Monthly Archives: June 2007

Google antitrust case: Is it time to fight against the new monopoly?

Dear Mrs Kroes,
Google abuses of monopoly power (Article 82) by leveraging its near monopoly in the market of internet applications onto the markets of online Office applications.

When you use GMail and receive an email containing MS Word or an MS Excel document, GMail proposes you three options (Click on the screenshot below to see it full size):

  1. View the document as HTML
  2. Open [the document] as a Google document
  3. Download the document

GMail - open as google document

The problem with this approach is that GMail doesn’t allow you to open your document with his competitors like Zoho, Thinkfree or gOffice.

A much better/competitive solution should allow the GMail users to modify his settings. If the user subscribed to a competitor, he should be able to select the competitor.

In the future, the user should be able to load his attached documents with the Web2.0 application of his choice (Click on the screenshot below to see it full size)

GMail - open as Zoho document
Now, dear European commissioners, isn’t the time to put pressure on this new monopoly like you did with Microsoft in a recent past?

List of online Word processors :
http://itredux.com/office-20/database/?family=Word Processor

List of online Spreadsheet applications:
http://itredux.com/office-20/database/?family=Spreadsheet

Google – the evil – is the last while evaluating the data privacy protection!

When I participate to meetings with nerds, I always see people who don’t want to share their email with the event organisers claiming that their data privacy is important. Off course, I’m sure that the majority of those people use Google, its toolbar and certainly GMail.

Here is the result[1] of a study I’ve started but never finished studying the level of data privacy between big Internet players like Amazon, AOL, Apple, BBC, eBay, Facebook, Google, Lastfm, LinkedIn, LiveJournal, Microsoft, MySpace, Orkut, Skype, Wikipedia, Windows Live Space, Yahoo! and YouTube.

Nobody has a green colour meaning that they are privacy-friendly!

You can see that BBC (European company isn’t it), eBay, Lastfm, LiveJournal and Wikipedia take care of your data privacy but all other companies that are paid by the advertising don’t take care of it.

It’s sure that the correlation between the collection of data (for any business intelligence reporting) and relevance of the advertising showed to the user force those companies to completely forget the basic (European) policy that says that : “any collection of data must clearly have a finality that allows the owner of data to do his job and nothing else”.

It’s clear that many Google applications don’t run correctly if you have your cookies disabled.

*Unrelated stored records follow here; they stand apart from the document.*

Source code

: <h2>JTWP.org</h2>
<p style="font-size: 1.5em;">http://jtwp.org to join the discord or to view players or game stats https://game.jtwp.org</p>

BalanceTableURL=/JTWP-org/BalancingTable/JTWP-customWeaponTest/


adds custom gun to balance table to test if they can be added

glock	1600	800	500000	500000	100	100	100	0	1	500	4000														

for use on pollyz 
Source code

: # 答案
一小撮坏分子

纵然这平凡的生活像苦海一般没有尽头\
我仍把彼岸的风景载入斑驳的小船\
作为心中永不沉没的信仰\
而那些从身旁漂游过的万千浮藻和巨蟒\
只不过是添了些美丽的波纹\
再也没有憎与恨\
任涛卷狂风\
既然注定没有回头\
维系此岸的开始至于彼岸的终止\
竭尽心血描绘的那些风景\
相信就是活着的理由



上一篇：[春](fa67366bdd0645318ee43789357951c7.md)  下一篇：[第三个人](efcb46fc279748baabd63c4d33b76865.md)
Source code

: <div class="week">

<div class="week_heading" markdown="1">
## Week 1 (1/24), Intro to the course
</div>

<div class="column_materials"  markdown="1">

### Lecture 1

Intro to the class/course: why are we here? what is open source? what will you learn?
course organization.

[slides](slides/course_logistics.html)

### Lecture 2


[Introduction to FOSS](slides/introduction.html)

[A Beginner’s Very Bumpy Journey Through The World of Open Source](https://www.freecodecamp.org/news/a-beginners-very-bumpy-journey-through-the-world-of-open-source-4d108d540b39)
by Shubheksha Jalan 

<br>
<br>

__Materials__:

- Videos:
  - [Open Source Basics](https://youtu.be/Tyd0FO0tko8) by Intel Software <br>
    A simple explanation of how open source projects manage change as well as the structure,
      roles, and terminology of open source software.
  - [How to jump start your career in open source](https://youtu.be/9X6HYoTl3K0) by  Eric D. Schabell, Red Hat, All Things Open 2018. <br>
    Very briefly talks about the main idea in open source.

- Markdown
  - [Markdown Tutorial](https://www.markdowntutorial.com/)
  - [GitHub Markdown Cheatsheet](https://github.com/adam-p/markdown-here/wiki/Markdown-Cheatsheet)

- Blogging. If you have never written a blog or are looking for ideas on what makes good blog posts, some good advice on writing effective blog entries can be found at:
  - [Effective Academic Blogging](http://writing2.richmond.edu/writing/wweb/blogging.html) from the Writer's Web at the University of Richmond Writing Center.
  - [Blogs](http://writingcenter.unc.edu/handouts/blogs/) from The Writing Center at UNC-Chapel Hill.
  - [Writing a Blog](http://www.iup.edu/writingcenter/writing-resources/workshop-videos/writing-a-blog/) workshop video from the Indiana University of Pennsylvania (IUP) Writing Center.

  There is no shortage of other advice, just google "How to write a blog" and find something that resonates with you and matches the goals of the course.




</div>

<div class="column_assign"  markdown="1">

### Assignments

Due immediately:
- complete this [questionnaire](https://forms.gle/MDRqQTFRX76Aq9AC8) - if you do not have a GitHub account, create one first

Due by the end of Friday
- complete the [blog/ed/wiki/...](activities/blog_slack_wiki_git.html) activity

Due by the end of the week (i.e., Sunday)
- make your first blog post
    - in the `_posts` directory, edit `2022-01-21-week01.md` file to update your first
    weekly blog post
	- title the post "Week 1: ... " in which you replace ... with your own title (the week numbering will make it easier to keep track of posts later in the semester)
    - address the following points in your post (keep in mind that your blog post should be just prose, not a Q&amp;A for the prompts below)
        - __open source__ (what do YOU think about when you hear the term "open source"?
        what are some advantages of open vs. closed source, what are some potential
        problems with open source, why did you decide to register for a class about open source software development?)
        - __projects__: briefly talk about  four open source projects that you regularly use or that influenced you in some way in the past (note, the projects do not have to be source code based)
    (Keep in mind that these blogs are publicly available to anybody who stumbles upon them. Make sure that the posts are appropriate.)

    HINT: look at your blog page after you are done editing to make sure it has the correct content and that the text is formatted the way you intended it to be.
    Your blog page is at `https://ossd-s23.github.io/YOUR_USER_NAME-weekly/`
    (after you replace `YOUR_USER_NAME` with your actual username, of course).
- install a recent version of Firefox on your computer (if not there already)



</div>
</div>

It’s because the evil is inside the company for a long time now and it’s clear that they will not be able to come back from hell if they don’t want to be sanctioned by the (holly) market.

Google is not the only bad company, in Belgium we have SWIFT that shared, under the pressure of the US administration, worldwide financial transactions without noticing the European Commission or any European Member States!
Once again the American hegemony allows to do everything we our private data.

Now, what can we do? Delete our GMail accounts, disable the cookies, remove our profile from LinkedIn… or could we push them to take care for us? If yes, do you know any kind of pressure we could use?